- Directed by: Sergey Kolosov
- Written by: Sergey Kolosov; Ernest Bryll; Janusz Krasiński;
- Produced by: Fabian Mogilevsky Stanislav Zhilevich
- Starring: Lyudmila Kasatkina; Lyudmila Ivanova; Tadeusz Borowski;
- Cinematography: Boguslaw Lambach;
- Edited by: Galina Spirina Janina Vishnevska
- Music by: Andrzej Kozhinski
- Production companies: Mosfilm Iluzjon
- Release date: 1974;
- Running time: 75 min.
- Country: Soviet Union
- Language: Russian

= Remember Your Name =

Remember Your Name (По́мни и́мя своё; Zapamiętaj imię swoje) is a Soviet-Polish film by Sergey Kolosov.

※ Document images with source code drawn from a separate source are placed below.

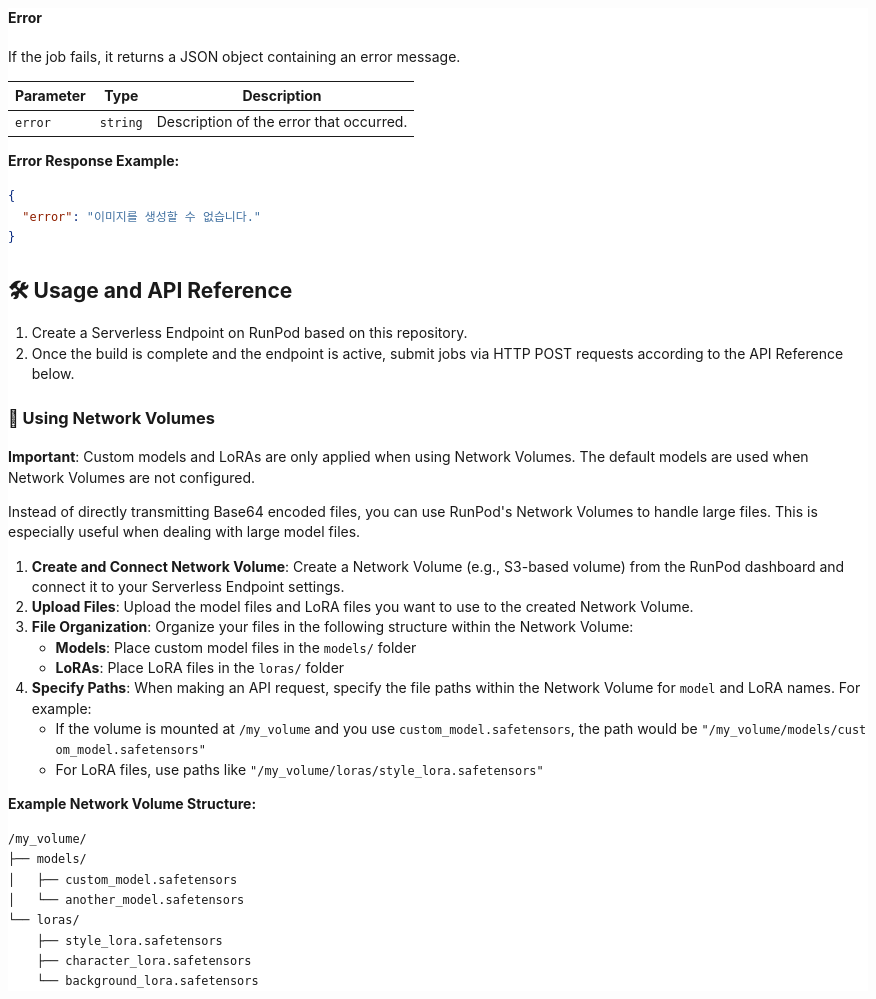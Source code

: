 #### Error

If the job fails, it returns a JSON object containing an error message.

| Parameter | Type | Description |
| --- | --- | --- |
| `error` | `string` | Description of the error that occurred. |

**Error Response Example:**

```json
{
  "error": "이미지를 생성할 수 없습니다."
}
```

## 🛠️ Usage and API Reference

1.  Create a Serverless Endpoint on RunPod based on this repository.
2.  Once the build is complete and the endpoint is active, submit jobs via HTTP POST requests according to the API Reference below.

### 📁 Using Network Volumes

**Important**: Custom models and LoRAs are only applied when using Network Volumes. The default models are used when Network Volumes are not configured.

Instead of directly transmitting Base64 encoded files, you can use RunPod's Network Volumes to handle large files. This is especially useful when dealing with large model files.

1.  **Create and Connect Network Volume**: Create a Network Volume (e.g., S3-based volume) from the RunPod dashboard and connect it to your Serverless Endpoint settings.
2.  **Upload Files**: Upload the model files and LoRA files you want to use to the created Network Volume.
3.  **File Organization**: Organize your files in the following structure within the Network Volume:
    - **Models**: Place custom model files in the `models/` folder
    - **LoRAs**: Place LoRA files in the `loras/` folder
4.  **Specify Paths**: When making an API request, specify the file paths within the Network Volume for `model` and LoRA names. For example:
    - If the volume is mounted at `/my_volume` and you use `custom_model.safetensors`, the path would be `"/my_volume/models/custom_model.safetensors"`
    - For LoRA files, use paths like `"/my_volume/loras/style_lora.safetensors"`

**Example Network Volume Structure:**
```
/my_volume/
├── models/
│   ├── custom_model.safetensors
│   └── another_model.safetensors
└── loras/
    ├── style_lora.safetensors
    ├── character_lora.safetensors
    └── background_lora.safetensors
```
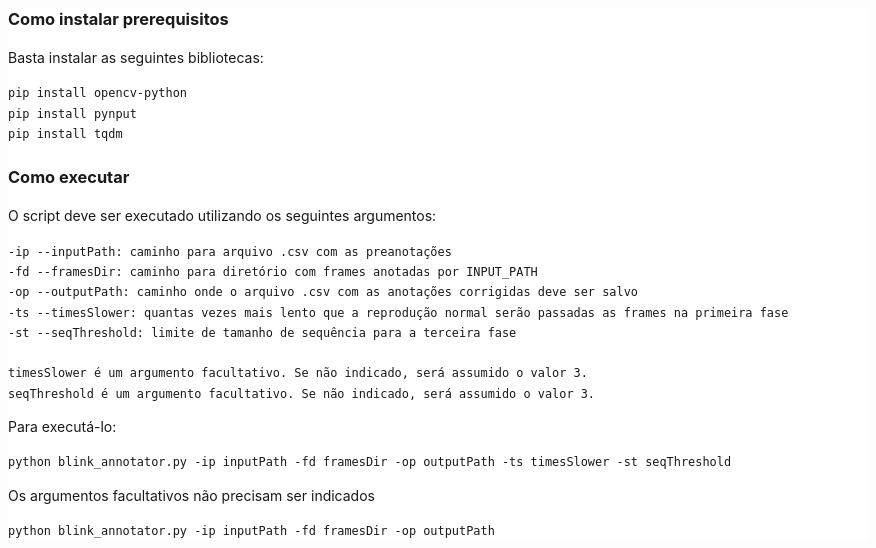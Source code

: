 ### Como instalar prerequisitos
Basta instalar as seguintes bibliotecas:
```
pip install opencv-python
pip install pynput
pip install tqdm
```

### Como executar
O script deve ser executado utilizando os seguintes argumentos:
```
-ip --inputPath: caminho para arquivo .csv com as preanotações
-fd --framesDir: caminho para diretório com frames anotadas por INPUT_PATH
-op --outputPath: caminho onde o arquivo .csv com as anotações corrigidas deve ser salvo
-ts --timesSlower: quantas vezes mais lento que a reprodução normal serão passadas as frames na primeira fase
-st --seqThreshold: limite de tamanho de sequência para a terceira fase

timesSlower é um argumento facultativo. Se não indicado, será assumido o valor 3.
seqThreshold é um argumento facultativo. Se não indicado, será assumido o valor 3.
```

Para executá-lo:
```
python blink_annotator.py -ip inputPath -fd framesDir -op outputPath -ts timesSlower -st seqThreshold
```
Os argumentos facultativos não precisam ser indicados
```
python blink_annotator.py -ip inputPath -fd framesDir -op outputPath
```
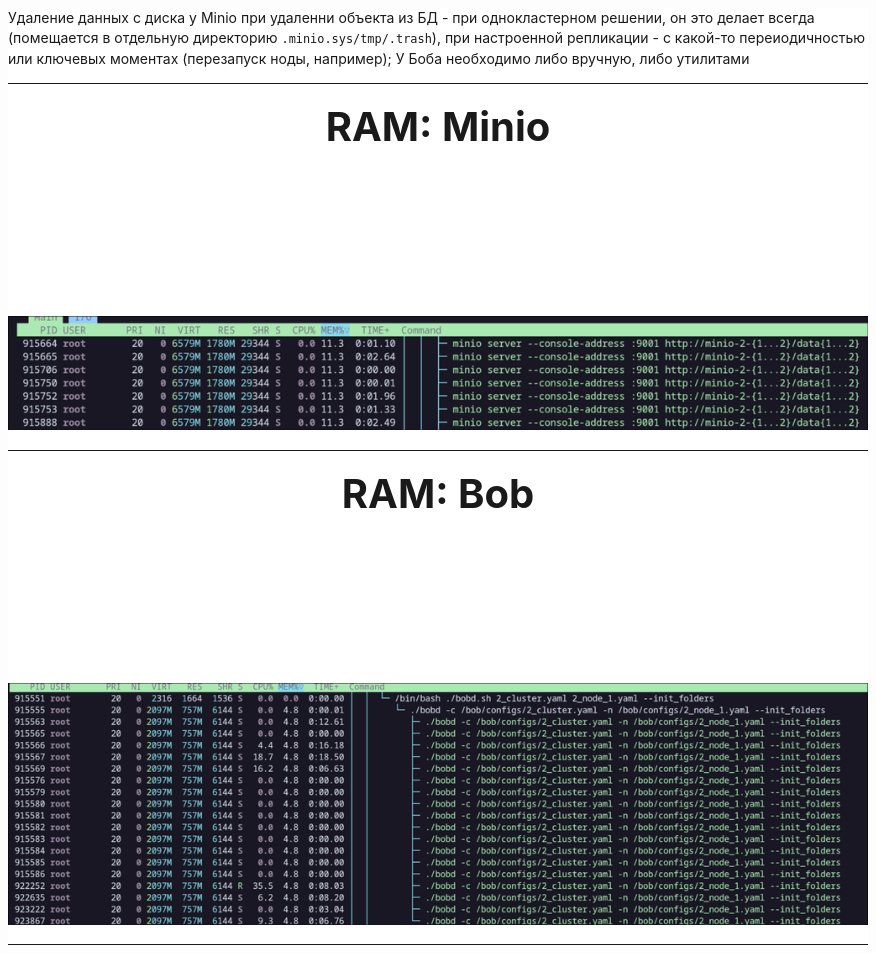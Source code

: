 Удаление данных с диска у Minio при удаленни объекта из БД - при однокластерном решении, он это делает всегда (помещается в отдельную директорию `.minio.sys/tmp/.trash`), при настроенной репликации - с какой-то переиодичностью или ключевых моментах (перезапуск ноды, например); У Боба необходимо либо вручную, либо утилитами

---

<style>
    header {
        margin-top: -25px;
        font-size: 40px;
    }
    li {
        font-size: 33px;
    }
</style>

# <header> RAM: Minio </header>

![bg fit](./minio-mem.png)

---

<style>
    header {
        margin-top: -25px;
        font-size: 40px;
    }
    li {
        font-size: 33px;
    }
</style>

# <header> RAM: Bob </header>

![bg fit](./bob-mem.png)

---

The film is based on the story of the Russian prisoner of Auschwitz Zinaida Georgievna Muravyova, who was separated there from her son Gennady. She found him only years later, when he lived in Poland under the name of Eugeniusz Gruszczynski (after the war he was taken to an orphanage in Lower Silesia, where he was adopted by Polish educator Elena Grushinska) and was a student of the Szczecin polytechnic. In 1969 in Poland, about Grushinsky was released half-hour TV movie Numer 149850. It could also be inspired by a ten-minute documentary, Children of the Rams (Dzieci rampy, 1963), directed by Andrzej Piekutowski, showing among the survivors of Auschwitz a girl who found, several years after the war, her real parents in the Soviet Union.

==Plot==
On the day of Germany's attack on the USSR Zina Vorobyova, a resident of Belorussia, is born the son of Gene. After a while they get to Auschwitz, where after quarantine they are resettled in different barracks, but Zina, as far as possible, always visits Gene and feeds him. Toward the end of the war, because of the Soviet offensive, Zina falls into the Marsh of Death, and when she leaves, she is horrified to see that the barrack in which her son is located is boarded up - the children are clearly going to kill. Then, after the war, during the return, Zina finds out from her husband's friend who happened to meet on unexpected occasions that he died on the very first day of the war, and from shock he loses sight. She struggles to recover, settles in Leningrad, where she then starts working in a quality laboratory at a TV production plant, but does not give up trying to find Gena, because she is sure that he is alive. She constantly sends inquiries to Poland to the Auschwitz Museum, when she learns that this organization actively helps in search of the missing children of the former prisoners of the camp. Once she sees on TV newsreels about Auschwitz, shot by Soviet soldiers after liberation, and finds out in the crowd of liberated children to Gena.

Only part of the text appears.